Use case
RAG API for customer support automation
This page is for teams searching RAG API for customer support because they want to control support-answer cost while keeping stronger fallback models available. The page connects RAG API demand to a concrete commercial workflow.
Why teams search for this
Where PEKPIK fits
Good fit
- OKYour support workflow has repeatable questions and measurable answer quality.
- OKYour team wants model flexibility without adding provider-specific SDK paths for every workload.
- OKYou need a staging evaluation path before routing production traffic.
Check first
- !Support automation should include escalation paths and source-grounding checks.
- !Model IDs, request headers, streaming behavior, limits and provider-native features can differ across gateways.
- !Do not move sensitive or high-volume traffic until quality, latency, error rate and cost are measured.
RAG API for Customer Support decision criteria
A useful comparison should separate operating model from feature claims so teams know what they will own after migration.
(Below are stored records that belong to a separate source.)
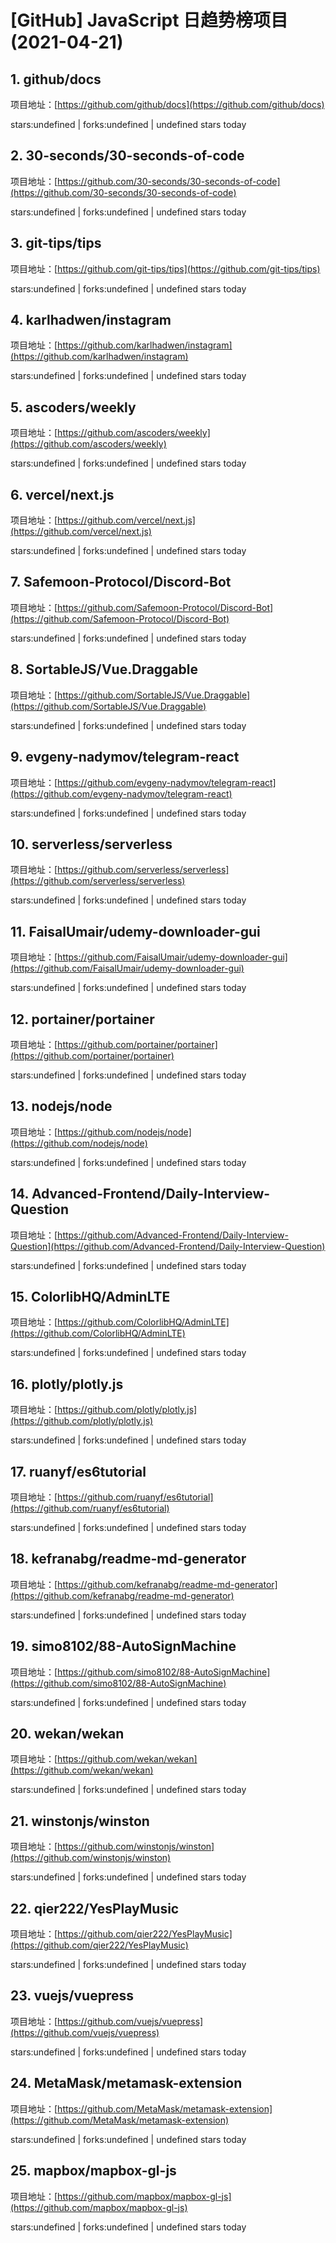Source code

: # [GitHub] JavaScript 日趋势榜项目(2021-04-21)

## 1. github/docs 

项目地址：[https://github.com/github/docs](https://github.com/github/docs)

stars:undefined | forks:undefined | undefined stars today 



## 2. 30-seconds/30-seconds-of-code 

项目地址：[https://github.com/30-seconds/30-seconds-of-code](https://github.com/30-seconds/30-seconds-of-code)

stars:undefined | forks:undefined | undefined stars today 



## 3. git-tips/tips 

项目地址：[https://github.com/git-tips/tips](https://github.com/git-tips/tips)

stars:undefined | forks:undefined | undefined stars today 



## 4. karlhadwen/instagram 

项目地址：[https://github.com/karlhadwen/instagram](https://github.com/karlhadwen/instagram)

stars:undefined | forks:undefined | undefined stars today 



## 5. ascoders/weekly 

项目地址：[https://github.com/ascoders/weekly](https://github.com/ascoders/weekly)

stars:undefined | forks:undefined | undefined stars today 



## 6. vercel/next.js 

项目地址：[https://github.com/vercel/next.js](https://github.com/vercel/next.js)

stars:undefined | forks:undefined | undefined stars today 



## 7. Safemoon-Protocol/Discord-Bot 

项目地址：[https://github.com/Safemoon-Protocol/Discord-Bot](https://github.com/Safemoon-Protocol/Discord-Bot)

stars:undefined | forks:undefined | undefined stars today 



## 8. SortableJS/Vue.Draggable 

项目地址：[https://github.com/SortableJS/Vue.Draggable](https://github.com/SortableJS/Vue.Draggable)

stars:undefined | forks:undefined | undefined stars today 



## 9. evgeny-nadymov/telegram-react 

项目地址：[https://github.com/evgeny-nadymov/telegram-react](https://github.com/evgeny-nadymov/telegram-react)

stars:undefined | forks:undefined | undefined stars today 



## 10. serverless/serverless 

项目地址：[https://github.com/serverless/serverless](https://github.com/serverless/serverless)

stars:undefined | forks:undefined | undefined stars today 



## 11. FaisalUmair/udemy-downloader-gui 

项目地址：[https://github.com/FaisalUmair/udemy-downloader-gui](https://github.com/FaisalUmair/udemy-downloader-gui)

stars:undefined | forks:undefined | undefined stars today 



## 12. portainer/portainer 

项目地址：[https://github.com/portainer/portainer](https://github.com/portainer/portainer)

stars:undefined | forks:undefined | undefined stars today 



## 13. nodejs/node 

项目地址：[https://github.com/nodejs/node](https://github.com/nodejs/node)

stars:undefined | forks:undefined | undefined stars today 



## 14. Advanced-Frontend/Daily-Interview-Question 

项目地址：[https://github.com/Advanced-Frontend/Daily-Interview-Question](https://github.com/Advanced-Frontend/Daily-Interview-Question)

stars:undefined | forks:undefined | undefined stars today 



## 15. ColorlibHQ/AdminLTE 

项目地址：[https://github.com/ColorlibHQ/AdminLTE](https://github.com/ColorlibHQ/AdminLTE)

stars:undefined | forks:undefined | undefined stars today 



## 16. plotly/plotly.js 

项目地址：[https://github.com/plotly/plotly.js](https://github.com/plotly/plotly.js)

stars:undefined | forks:undefined | undefined stars today 



## 17. ruanyf/es6tutorial 

项目地址：[https://github.com/ruanyf/es6tutorial](https://github.com/ruanyf/es6tutorial)

stars:undefined | forks:undefined | undefined stars today 



## 18. kefranabg/readme-md-generator 

项目地址：[https://github.com/kefranabg/readme-md-generator](https://github.com/kefranabg/readme-md-generator)

stars:undefined | forks:undefined | undefined stars today 



## 19. simo8102/88-AutoSignMachine 

项目地址：[https://github.com/simo8102/88-AutoSignMachine](https://github.com/simo8102/88-AutoSignMachine)

stars:undefined | forks:undefined | undefined stars today 



## 20. wekan/wekan 

项目地址：[https://github.com/wekan/wekan](https://github.com/wekan/wekan)

stars:undefined | forks:undefined | undefined stars today 



## 21. winstonjs/winston 

项目地址：[https://github.com/winstonjs/winston](https://github.com/winstonjs/winston)

stars:undefined | forks:undefined | undefined stars today 



## 22. qier222/YesPlayMusic 

项目地址：[https://github.com/qier222/YesPlayMusic](https://github.com/qier222/YesPlayMusic)

stars:undefined | forks:undefined | undefined stars today 



## 23. vuejs/vuepress 

项目地址：[https://github.com/vuejs/vuepress](https://github.com/vuejs/vuepress)

stars:undefined | forks:undefined | undefined stars today 



## 24. MetaMask/metamask-extension 

项目地址：[https://github.com/MetaMask/metamask-extension](https://github.com/MetaMask/metamask-extension)

stars:undefined | forks:undefined | undefined stars today 



## 25. mapbox/mapbox-gl-js 

项目地址：[https://github.com/mapbox/mapbox-gl-js](https://github.com/mapbox/mapbox-gl-js)

stars:undefined | forks:undefined | undefined stars today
| Criterion | Why it matters | What to verify |
|---|---|---|
| Operating model | Marketplace routers, self-hosted proxies, observability layers and managed gateways place work on different teams. | Confirm who owns provider accounts, keys, billing, uptime, fallback and support. |
| Compatibility | OpenAI-compatible requests can reduce migration work but do not remove endpoint testing. | Test request bodies, streaming, tools, image inputs, model IDs and error handling. |
| Production readiness | Prototype routing is different from customer-facing traffic. | Compare latency, failure modes, rate limits, support path and total workflow cost. |
OpenAI-compatible example
base_url swapfrom openai import OpenAI
client = OpenAI(
base_url="https://aiapiv2.pekpik.com/v1",
api_key="sk-...",
)
response = client.chat.completions.create(
model="claude-opus-4-7",
messages=[{"role": "user", "content": "Summarize this for a product team."}],
) Suggested rollout
- 01
Start with low-risk deflection flows before exposing autonomous replies.
- 02
List required endpoints, model families, budget assumptions and fallback expectations.
- 03
Run the same prompt set through the current route and PEKPIK.
- 04
Promote only the workload segments where production criteria are met.
Related comparisons
FAQ
Why search for RAG API for customer support?
Teams usually search this when the first gateway or provider path is no longer enough for production access, model flexibility, support, cost control or reliability planning.
Can PEKPIK be tested without a full rewrite?
For common OpenAI-compatible request patterns, the first test is usually a base URL, API key and model ID change, followed by endpoint-specific validation.